Regarding the October 2014 Loan—a loan totaling $161,290.32—Plaintiffs’
Complaint does not state a present case or controversy. See Teague v. Cooper, 720
F.3d 973, 976 (8th Cir. 2013) (quoting Lewis v. Cont’l Bank Corp., 494 U.S. 472, 477
(1990)) (“Article III of the Constitution grants federal courts the power to hear ‘Cases’
and ‘Controversies.’ This ‘requirement subsists through all stages of federal judicial
proceedings.’”) Here, the Complaint describes a potential claim that may arise in the
future depending on the occurrence or nonoccurrence of certain events. See Parrish v.
Dayton, 761 F.3d 873, 875–76 (8th Cir. 2014) (quoting Texas v. United States, 523 U.S.
296, 300 (1998)) (“A claim is not ripe for adjudication if it rests upon contingent future
events that . . . may not occur at all.” (internal quotation marks omitted)); Fed. R. Civ. P.
8(a)(2) (“A pleading that states a claim for relief must contain . . . a short and plain
statement of the claim showing that the pleader is entitled to relief.”). As such, this
Court is without subject matter jurisdiction to adjudicate the claim predicated on the
October 2014 Loan.
To date, Plaintiffs have not moved this Court to amend the Complaint to reflect
the current status of the October 2014 Loan, although the Stipulation states that all
amounts remained unpaid as of November 11, 2015. (Filing No. 9. ¶ 3.) Short of such
amendment, any judgment entered by this Court regarding the October 2014 Loan
would be outside its Article III power and void as a matter of law. Kokkonen v. Guardian
Life Ins. Co. of Am., 511 U.S. 375, 377 (1994) (“Federal courts are courts of limited
jurisdiction. They possess only that power authorized by Constitution and statute, which
is not to be expanded by judicial decree . . . .” (internal citations omitted)); 50 C.J.S.
Judgment § 754 (2015) (“A judgment is void when . . . rendered by a court which lacked
personal or subject-matter jurisdiction.” (internal footnote omitted)).
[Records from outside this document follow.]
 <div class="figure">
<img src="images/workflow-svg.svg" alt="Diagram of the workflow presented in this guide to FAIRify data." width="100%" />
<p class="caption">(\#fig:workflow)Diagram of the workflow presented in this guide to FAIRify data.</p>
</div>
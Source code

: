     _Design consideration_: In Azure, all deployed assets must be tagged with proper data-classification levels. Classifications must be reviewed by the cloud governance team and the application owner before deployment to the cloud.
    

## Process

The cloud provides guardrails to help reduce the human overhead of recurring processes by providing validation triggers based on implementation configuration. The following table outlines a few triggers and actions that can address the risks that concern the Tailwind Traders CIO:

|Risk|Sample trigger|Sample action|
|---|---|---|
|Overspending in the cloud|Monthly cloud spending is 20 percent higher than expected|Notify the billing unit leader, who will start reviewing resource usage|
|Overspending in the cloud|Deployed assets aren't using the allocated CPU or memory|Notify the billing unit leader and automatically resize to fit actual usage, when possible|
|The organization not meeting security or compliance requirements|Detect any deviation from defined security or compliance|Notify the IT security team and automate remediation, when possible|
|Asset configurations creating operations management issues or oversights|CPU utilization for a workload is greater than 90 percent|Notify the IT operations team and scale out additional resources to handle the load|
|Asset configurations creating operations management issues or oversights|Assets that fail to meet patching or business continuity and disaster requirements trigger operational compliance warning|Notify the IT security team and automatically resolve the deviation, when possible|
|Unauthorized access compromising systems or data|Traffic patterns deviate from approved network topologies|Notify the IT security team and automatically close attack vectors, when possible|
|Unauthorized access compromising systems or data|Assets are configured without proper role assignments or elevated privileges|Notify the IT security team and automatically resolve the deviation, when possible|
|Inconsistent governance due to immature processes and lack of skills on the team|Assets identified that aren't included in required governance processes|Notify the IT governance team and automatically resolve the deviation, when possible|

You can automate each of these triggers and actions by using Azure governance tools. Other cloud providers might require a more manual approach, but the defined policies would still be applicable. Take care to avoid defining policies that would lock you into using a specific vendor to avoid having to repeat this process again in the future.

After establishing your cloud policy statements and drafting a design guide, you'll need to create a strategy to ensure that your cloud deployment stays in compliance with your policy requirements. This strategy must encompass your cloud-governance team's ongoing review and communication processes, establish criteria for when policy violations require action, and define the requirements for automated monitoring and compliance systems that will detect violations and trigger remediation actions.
Therefore, on its
own motion, the Court will dismiss Plaintiffs’ Complaint as it pertains to the October
2014 Loan with leave to amend the Complaint to allege whether Huang is in arrears on
the October 2014 Loan now that the loan has come due. See 4:20 Commc'ns, Inc. v.
Paradigm Co., 336 F.3d 775, 778 (8th Cir. 2003) (“As parties may not expand the
limited jurisdiction of the federal courts by waiver or consent, subject matter jurisdiction
issues may first be raised at any time . . . .”)
Because Plaintiffs seek a judgment in an amount based on the three loans in
total, this Court will deny the Motion for Default Judgment. Chao v. Sauve, No. C032041 LRR, 2004 WL 503819, at *2 (N.D. Iowa Mar. 16, 2004) (“When a party moves for
entry of a default judgment, the court must exercise sound judicial discretion in
determining whether the judgment should be entered.”); 10A Charles Alan Wright &
Arthur R. Miller, Federal Practice and Procedure § 2685 (3d ed.) (“[A] party making the
request [for default judgment] is not entitled to a default judgment as of right, even when
defendant is technically in default and that fact has been noted under Rule 55(a).”6); see
also Oberstar v. F.D.I.C., 987 F.2d 494, 504 (8th Cir. 1993) (noting the Eighth Circuit’s
“strong judicial policy against default judgments”).
The Court is mindful that there
appear to be no issues of material facts, and this action may be appropriate for
disposition via subsequent motion.
The Court will consider any such motion in
accordance with the Federal Rules of Civil Procedure. Accordingly,
IT IS ORDERED:
1. Plaintiffs’ Motion for Default Judgment (Filing No. 11) is denied;
2. Plaintiff’s Complaint as it relates to the October 2014 Loan is dismissed with
leave to amend;
3. The stay of progression in this case is lifted;
4. The clerk of the court is directed to terminate the dismissal paper deadline set for
June 15, 2015; and
5. The case will be progressed according to the Federal Rules of Civil Procedure.
Dated this 26th day of January, 2016.
BY THE COURT:
s/Laurie Smith Camp
Chief United States District Judge
The Court notes that Plaintiffs have not attempted to comply with Federal Rule of Civil
Procedure 55, but rather circumvent it.